[Source data]
—————

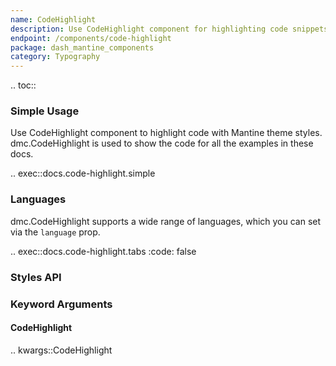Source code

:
 ```yaml
---
name: CodeHighlight
description: Use CodeHighlight component for highlighting code snippets with syntax highlighting for different languages like python, cpp, javascript, etc.
endpoint: /components/code-highlight
package: dash_mantine_components
category: Typography
---
```


.. toc::

### Simple Usage

Use CodeHighlight component to highlight code with Mantine theme styles. dmc.CodeHighlight is used to show the code for all the
examples in these docs.

.. exec::docs.code-highlight.simple

### Languages

dmc.CodeHighlight supports a wide range of languages, which you can set via the `language` prop.

.. exec::docs.code-highlight.tabs
    :code: false

### Styles API

### Keyword Arguments

#### CodeHighlight

.. kwargs::CodeHighlight
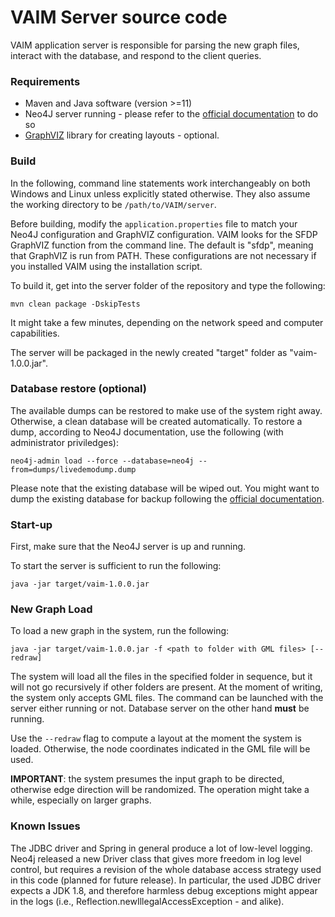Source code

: # VAIM Server source code

VAIM application server is responsible for parsing the new graph files, interact with the database, and respond to the client queries.

### Requirements

* Maven and Java software (version >=11) 
* Neo4J server running - please refer to the [official documentation](https://neo4j.com/docs/operations-manual/current/installation/) to do so
* [GraphVIZ](https://graphviz.org/) library for creating layouts - optional.

### Build

In the following, command line statements work interchangeably on both Windows and Linux unless explicitly stated otherwise. They also assume the working directory to be ```/path/to/VAIM/server```.

Before building, modify the ```application.properties``` file to match your Neo4J configuration and GraphVIZ configuration. VAIM looks for the SFDP GraphVIZ function from the command line. The default is "sfdp", meaning that GraphVIZ is run from PATH.  These configurations are not necessary if you installed VAIM using the installation script.

To build it, get into the server folder of the repository and type the following:

```
mvn clean package -DskipTests
```

It might take a few minutes, depending on the network speed and computer capabilities.

The server will be packaged in the newly created "target" folder as "vaim-1.0.0.jar". 

### Database restore (optional)

The available dumps can be restored to make use of the system right away. Otherwise, a clean database will be created automatically. To restore a dump, according to Neo4J documentation, use the following (with administrator priviledges):

```neo4j-admin load --force --database=neo4j --from=dumps/livedemodump.dump```

Please note that the existing database will be wiped out. You might want to dump the existing database for backup following the [official documentation](https://neo4j.com/docs/operations-manual/current/backup-restore/offline-backup/).

### Start-up

First, make sure that the Neo4J server is up and running.

To start the server is sufficient to run the following:

```
java -jar target/vaim-1.0.0.jar
```

### New Graph Load

To load a new graph in the system, run the following:

```
java -jar target/vaim-1.0.0.jar -f <path to folder with GML files> [--redraw]
```

The system will load all the files in the specified folder in sequence, but it will not go recursively if other folders are present. At the moment of writing, the system only accepts GML files. The command can be launched with the server either running or not. Database server on the other hand **must** be running.

Use the ```--redraw``` flag to compute a layout at the moment the system is loaded. Otherwise, the node coordinates indicated in the GML file will be used. 

**IMPORTANT**: the system presumes the input graph to be directed, otherwise edge direction will be randomized. The operation might take a while, especially on larger graphs.

### Known Issues

The JDBC driver and Spring in general produce a lot of low-level logging. Neo4j released a new Driver class that gives more freedom in log level control, but requires a revision of the whole database access strategy used in this code (planned for future release). In particular, the used JDBC driver expects a JDK 1.8, and therefore harmless debug exceptions might appear in the logs (i.e., Reflection.newIllegalAccessException - and alike).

—————

* What to work on
Leave the pictures out, and restate exactly the lines from the start of the records through the one that contains "software (version >=11)".

* Task answer
Source code

:
 ```yaml
---
name: CodeHighlight
description: Use CodeHighlight component for highlighting code snippets with syntax highlighting for different languages like python, cpp, javascript, etc.
endpoint: /components/code-highlight
package: dash_mantine_components
category: Typography
---
```


.. toc::

### Simple Usage

Use CodeHighlight component to highlight code with Mantine theme styles. dmc.CodeHighlight is used to show the code for all the
examples in these docs.

.. exec::docs.code-highlight.simple

### Languages

dmc.CodeHighlight supports a wide range of languages, which you can set via the `language` prop.

.. exec::docs.code-highlight.tabs
    :code: false

### Styles API

### Keyword Arguments

#### CodeHighlight

.. kwargs::CodeHighlight
Source code

: # VAIM Server source code

VAIM application server is responsible for parsing the new graph files, interact with the database, and respond to the client queries.

### Requirements

* Maven and Java software (version >=11) 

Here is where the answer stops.